### Aim of the task
Repeat the whole listing below with nothing added or dropped.

### Material provided
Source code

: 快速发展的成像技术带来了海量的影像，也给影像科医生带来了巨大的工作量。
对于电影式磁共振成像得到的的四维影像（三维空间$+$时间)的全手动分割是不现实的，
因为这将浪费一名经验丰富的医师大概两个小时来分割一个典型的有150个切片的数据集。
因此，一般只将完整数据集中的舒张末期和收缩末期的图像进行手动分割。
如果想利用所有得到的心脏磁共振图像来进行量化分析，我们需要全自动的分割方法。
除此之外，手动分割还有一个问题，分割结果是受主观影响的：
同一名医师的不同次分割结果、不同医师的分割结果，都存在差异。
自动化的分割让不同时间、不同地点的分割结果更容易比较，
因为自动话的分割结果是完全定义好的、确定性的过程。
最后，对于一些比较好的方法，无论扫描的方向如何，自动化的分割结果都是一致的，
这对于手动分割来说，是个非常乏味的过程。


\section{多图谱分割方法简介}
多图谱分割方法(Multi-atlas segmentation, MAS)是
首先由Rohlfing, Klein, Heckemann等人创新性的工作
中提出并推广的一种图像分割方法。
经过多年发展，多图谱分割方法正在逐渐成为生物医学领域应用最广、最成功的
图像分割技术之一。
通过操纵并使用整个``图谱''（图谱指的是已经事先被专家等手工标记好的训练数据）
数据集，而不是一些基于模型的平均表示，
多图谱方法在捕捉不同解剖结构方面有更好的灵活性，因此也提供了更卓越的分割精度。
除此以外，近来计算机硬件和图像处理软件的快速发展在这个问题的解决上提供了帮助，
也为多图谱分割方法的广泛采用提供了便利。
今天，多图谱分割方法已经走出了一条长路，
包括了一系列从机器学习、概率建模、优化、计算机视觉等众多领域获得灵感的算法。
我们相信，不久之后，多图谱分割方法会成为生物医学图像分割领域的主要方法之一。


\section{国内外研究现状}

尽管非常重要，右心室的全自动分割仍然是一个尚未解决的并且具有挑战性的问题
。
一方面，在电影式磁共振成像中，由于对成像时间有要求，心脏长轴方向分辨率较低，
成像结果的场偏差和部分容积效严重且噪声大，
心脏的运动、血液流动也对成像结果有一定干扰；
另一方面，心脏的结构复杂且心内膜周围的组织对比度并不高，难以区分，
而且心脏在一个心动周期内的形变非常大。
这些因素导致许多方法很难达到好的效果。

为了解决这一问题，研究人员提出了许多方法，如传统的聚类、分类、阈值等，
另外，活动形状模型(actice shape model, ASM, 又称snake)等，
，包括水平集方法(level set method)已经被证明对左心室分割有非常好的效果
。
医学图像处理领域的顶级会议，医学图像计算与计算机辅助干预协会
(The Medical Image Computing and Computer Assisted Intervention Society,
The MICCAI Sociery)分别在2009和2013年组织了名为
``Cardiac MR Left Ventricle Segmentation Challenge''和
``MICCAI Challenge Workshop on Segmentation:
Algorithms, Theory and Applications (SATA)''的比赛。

### Result of the task
Source code

: 快速发展的成像技术带来了海量的影像，也给影像科医生带来了巨大的工作量。
对于电影式磁共振成像得到的的四维影像（三维空间$+$时间)的全手动分割是不现实的，
因为这将浪费一名经验丰富的医师大概两个小时来分割一个典型的有150个切片的数据集。
因此，一般只将完整数据集中的舒张末期和收缩末期的图像进行手动分割。
如果想利用所有得到的心脏磁共振图像来进行量化分析，我们需要全自动的分割方法。
除此之外，手动分割还有一个问题，分割结果是受主观影响的：
同一名医师的不同次分割结果、不同医师的分割结果，都存在差异。
自动化的分割让不同时间、不同地点的分割结果更容易比较，
因为自动话的分割结果是完全定义好的、确定性的过程。
最后，对于一些比较好的方法，无论扫描的方向如何，自动化的分割结果都是一致的，
这对于手动分割来说，是个非常乏味的过程。


\section{多图谱分割方法简介}
多图谱分割方法(Multi-atlas segmentation, MAS)是
首先由Rohlfing, Klein, Heckemann等人创新性的工作
中提出并推广的一种图像分割方法。
经过多年发展，多图谱分割方法正在逐渐成为生物医学领域应用最广、最成功的
图像分割技术之一。
通过操纵并使用整个``图谱''（图谱指的是已经事先被专家等手工标记好的训练数据）
数据集，而不是一些基于模型的平均表示，
多图谱方法在捕捉不同解剖结构方面有更好的灵活性，因此也提供了更卓越的分割精度。
除此以外，近来计算机硬件和图像处理软件的快速发展在这个问题的解决上提供了帮助，
也为多图谱分割方法的广泛采用提供了便利。
今天，多图谱分割方法已经走出了一条长路，
包括了一系列从机器学习、概率建模、优化、计算机视觉等众多领域获得灵感的算法。
我们相信，不久之后，多图谱分割方法会成为生物医学图像分割领域的主要方法之一。


\section{国内外研究现状}

尽管非常重要，右心室的全自动分割仍然是一个尚未解决的并且具有挑战性的问题
。
一方面，在电影式磁共振成像中，由于对成像时间有要求，心脏长轴方向分辨率较低，
成像结果的场偏差和部分容积效严重且噪声大，
心脏的运动、血液流动也对成像结果有一定干扰；
另一方面，心脏的结构复杂且心内膜周围的组织对比度并不高，难以区分，
而且心脏在一个心动周期内的形变非常大。
这些因素导致许多方法很难达到好的效果。

为了解决这一问题，研究人员提出了许多方法，如传统的聚类、分类、阈值等，
另外，活动形状模型(actice shape model, ASM, 又称snake)等，
，包括水平集方法(level set method)已经被证明对左心室分割有非常好的效果
。
医学图像处理领域的顶级会议，医学图像计算与计算机辅助干预协会
(The Medical Image Computing and Computer Assisted Intervention Society,
The MICCAI Sociery)分别在2009和2013年组织了名为
``Cardiac MR Left Ventricle Segmentation Challenge''和
``MICCAI Challenge Workshop on Segmentation:
Algorithms, Theory and Applications (SATA)''的比赛。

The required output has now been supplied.